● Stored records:
════════
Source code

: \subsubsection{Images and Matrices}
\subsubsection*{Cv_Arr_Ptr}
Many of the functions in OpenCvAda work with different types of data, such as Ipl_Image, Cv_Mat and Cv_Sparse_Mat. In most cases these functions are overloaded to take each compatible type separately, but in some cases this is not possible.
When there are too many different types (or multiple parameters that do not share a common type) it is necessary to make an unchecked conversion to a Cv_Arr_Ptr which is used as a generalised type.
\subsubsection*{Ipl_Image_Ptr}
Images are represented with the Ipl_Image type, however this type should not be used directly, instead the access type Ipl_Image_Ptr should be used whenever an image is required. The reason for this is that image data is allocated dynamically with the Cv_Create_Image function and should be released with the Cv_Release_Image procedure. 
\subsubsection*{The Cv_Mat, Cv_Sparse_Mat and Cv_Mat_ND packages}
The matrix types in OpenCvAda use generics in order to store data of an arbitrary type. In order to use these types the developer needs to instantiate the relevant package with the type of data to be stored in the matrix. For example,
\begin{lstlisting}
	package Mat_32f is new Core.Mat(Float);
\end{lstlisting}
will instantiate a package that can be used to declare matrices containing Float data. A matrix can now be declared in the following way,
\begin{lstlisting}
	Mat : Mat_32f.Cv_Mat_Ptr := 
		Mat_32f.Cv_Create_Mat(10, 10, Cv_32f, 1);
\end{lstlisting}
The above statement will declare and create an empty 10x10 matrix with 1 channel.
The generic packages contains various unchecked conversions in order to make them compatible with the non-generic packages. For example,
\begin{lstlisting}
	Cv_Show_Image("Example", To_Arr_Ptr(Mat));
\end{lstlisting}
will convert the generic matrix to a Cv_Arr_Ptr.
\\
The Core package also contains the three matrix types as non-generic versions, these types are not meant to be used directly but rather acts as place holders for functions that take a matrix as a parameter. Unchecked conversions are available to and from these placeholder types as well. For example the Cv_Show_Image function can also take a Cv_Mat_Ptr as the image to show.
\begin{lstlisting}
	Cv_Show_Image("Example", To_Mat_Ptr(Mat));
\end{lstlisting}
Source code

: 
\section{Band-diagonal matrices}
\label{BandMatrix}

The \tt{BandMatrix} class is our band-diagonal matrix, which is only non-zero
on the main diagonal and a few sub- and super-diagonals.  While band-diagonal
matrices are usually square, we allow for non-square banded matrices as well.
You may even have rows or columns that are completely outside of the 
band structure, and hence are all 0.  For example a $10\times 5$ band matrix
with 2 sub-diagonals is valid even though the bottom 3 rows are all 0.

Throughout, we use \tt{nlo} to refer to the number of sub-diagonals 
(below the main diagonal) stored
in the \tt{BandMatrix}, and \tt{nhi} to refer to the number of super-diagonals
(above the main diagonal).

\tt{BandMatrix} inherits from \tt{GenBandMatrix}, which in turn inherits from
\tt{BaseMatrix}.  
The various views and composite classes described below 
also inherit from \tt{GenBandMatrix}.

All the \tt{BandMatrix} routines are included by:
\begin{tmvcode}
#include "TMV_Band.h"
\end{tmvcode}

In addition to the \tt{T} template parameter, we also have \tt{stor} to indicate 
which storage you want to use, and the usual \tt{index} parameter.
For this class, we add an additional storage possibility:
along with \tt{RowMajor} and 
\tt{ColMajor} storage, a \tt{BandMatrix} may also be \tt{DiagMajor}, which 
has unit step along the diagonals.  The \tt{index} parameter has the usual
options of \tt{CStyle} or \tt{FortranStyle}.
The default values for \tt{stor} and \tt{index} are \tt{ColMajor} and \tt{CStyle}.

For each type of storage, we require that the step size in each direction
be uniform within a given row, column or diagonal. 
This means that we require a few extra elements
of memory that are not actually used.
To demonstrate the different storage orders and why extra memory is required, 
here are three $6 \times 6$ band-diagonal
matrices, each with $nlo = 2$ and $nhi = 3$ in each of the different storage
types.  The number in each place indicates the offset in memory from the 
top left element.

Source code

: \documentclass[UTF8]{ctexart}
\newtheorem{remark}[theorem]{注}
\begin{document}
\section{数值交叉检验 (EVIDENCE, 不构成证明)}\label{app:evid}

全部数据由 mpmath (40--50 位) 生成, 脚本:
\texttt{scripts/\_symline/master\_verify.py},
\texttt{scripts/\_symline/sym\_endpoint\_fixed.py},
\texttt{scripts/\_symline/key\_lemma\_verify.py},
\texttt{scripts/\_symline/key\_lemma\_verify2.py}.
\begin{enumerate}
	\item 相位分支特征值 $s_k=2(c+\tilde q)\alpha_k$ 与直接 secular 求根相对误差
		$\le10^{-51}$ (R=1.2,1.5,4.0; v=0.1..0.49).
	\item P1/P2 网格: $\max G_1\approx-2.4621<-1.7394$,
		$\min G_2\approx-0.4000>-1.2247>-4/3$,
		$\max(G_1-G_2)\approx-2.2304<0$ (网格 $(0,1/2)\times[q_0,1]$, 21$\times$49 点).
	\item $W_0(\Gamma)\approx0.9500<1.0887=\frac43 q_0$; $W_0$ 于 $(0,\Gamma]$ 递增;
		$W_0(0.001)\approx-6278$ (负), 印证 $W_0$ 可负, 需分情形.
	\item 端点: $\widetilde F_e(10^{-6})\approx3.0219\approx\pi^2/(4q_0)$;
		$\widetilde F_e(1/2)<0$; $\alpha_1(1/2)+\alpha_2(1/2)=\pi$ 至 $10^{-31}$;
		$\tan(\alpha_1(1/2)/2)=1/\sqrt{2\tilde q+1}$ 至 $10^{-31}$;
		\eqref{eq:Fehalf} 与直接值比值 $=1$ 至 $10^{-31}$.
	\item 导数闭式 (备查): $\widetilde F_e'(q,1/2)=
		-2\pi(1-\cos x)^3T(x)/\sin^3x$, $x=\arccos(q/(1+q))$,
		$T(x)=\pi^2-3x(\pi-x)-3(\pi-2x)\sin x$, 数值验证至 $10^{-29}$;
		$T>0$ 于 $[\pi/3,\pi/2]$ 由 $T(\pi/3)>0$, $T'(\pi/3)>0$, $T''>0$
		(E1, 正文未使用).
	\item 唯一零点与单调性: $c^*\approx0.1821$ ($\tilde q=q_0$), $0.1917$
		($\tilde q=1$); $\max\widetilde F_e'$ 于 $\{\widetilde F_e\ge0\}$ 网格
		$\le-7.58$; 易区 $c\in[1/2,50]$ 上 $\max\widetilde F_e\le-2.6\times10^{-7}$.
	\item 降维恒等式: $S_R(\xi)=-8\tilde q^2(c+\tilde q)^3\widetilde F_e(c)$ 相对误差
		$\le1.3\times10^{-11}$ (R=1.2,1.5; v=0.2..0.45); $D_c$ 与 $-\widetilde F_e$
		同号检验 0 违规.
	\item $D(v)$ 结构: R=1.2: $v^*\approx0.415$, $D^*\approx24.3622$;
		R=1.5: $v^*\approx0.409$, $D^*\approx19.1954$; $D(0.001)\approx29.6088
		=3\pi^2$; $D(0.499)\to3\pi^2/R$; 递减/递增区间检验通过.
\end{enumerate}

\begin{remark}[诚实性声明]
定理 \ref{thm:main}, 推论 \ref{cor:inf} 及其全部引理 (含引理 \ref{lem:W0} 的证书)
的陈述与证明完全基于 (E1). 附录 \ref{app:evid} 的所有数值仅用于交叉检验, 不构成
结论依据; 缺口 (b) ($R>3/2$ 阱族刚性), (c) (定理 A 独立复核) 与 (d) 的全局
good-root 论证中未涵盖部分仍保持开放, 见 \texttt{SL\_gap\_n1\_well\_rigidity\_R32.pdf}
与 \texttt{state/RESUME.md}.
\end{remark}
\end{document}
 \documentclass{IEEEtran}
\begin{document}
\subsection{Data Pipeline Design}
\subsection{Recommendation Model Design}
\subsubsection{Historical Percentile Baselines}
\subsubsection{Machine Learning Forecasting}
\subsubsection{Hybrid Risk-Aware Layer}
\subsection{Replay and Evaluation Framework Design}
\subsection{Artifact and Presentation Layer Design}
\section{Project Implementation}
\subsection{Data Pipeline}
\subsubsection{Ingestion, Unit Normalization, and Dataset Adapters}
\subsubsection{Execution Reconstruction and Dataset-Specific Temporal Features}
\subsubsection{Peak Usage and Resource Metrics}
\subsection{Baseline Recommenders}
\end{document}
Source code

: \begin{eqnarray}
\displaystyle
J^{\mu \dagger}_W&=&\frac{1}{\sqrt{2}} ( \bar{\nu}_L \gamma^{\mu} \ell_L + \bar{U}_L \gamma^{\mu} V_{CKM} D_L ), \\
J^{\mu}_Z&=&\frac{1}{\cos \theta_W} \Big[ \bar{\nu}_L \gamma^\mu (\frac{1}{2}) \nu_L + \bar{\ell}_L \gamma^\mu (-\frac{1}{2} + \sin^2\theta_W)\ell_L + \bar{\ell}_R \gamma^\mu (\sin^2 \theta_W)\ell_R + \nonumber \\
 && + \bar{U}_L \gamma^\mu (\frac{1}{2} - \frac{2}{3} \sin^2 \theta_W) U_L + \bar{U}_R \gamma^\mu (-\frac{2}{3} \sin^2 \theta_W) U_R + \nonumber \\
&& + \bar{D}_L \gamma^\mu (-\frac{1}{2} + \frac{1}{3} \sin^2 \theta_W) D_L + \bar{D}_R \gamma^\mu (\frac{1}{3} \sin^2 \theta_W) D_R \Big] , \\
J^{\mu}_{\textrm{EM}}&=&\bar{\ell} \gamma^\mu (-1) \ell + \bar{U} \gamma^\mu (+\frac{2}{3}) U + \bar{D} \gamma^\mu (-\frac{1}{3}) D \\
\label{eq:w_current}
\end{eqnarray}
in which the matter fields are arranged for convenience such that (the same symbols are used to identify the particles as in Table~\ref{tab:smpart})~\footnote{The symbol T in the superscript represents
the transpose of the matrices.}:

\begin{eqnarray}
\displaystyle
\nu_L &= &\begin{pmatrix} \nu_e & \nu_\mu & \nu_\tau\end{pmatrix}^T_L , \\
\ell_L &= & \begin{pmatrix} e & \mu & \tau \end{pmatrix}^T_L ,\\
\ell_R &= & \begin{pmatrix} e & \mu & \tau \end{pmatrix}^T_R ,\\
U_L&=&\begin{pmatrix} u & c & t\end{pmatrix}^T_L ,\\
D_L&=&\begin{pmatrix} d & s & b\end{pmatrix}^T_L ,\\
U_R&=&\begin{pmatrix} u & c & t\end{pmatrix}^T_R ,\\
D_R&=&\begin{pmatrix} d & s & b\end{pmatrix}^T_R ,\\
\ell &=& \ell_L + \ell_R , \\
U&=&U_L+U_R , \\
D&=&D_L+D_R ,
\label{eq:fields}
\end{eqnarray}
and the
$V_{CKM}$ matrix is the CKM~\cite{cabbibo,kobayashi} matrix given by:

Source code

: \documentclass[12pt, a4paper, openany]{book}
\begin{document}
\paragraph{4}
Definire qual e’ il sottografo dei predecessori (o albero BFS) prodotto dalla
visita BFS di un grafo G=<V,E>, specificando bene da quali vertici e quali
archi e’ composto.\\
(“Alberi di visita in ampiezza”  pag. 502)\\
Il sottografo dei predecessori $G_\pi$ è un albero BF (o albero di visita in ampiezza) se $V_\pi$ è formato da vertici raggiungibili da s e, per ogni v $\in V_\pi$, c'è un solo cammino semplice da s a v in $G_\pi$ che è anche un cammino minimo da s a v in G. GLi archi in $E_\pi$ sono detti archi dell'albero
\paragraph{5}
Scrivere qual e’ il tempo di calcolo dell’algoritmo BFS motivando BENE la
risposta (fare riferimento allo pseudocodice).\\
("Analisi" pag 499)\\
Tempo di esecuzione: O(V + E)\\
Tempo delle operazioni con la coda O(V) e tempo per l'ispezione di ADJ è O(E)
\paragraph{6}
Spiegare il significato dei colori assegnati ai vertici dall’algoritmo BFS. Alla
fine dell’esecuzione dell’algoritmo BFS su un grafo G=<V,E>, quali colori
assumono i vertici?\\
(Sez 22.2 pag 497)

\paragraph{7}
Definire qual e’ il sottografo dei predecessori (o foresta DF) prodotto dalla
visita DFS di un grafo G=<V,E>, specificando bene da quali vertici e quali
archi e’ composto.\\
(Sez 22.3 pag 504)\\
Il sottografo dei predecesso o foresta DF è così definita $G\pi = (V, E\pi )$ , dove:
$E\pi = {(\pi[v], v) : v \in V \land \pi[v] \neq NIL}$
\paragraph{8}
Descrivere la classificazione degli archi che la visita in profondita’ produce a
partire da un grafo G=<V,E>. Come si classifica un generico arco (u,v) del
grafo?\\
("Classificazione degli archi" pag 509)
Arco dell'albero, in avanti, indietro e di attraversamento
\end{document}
════════
● How to complete this task: Please show every line of the entries above that contains the word "Core".

● Exercise result:
	package Mat_32f is new Core.Mat(Float);
The Core package also contains the three matrix types as non-generic versions, these types are not meant to be used directly but rather acts as place holders for functions that take a matrix as a parameter. Unchecked conversions are available to and from these placeholder types as well. For example the Cv_Show_Image function can also take a Cv_Mat_Ptr as the image to show.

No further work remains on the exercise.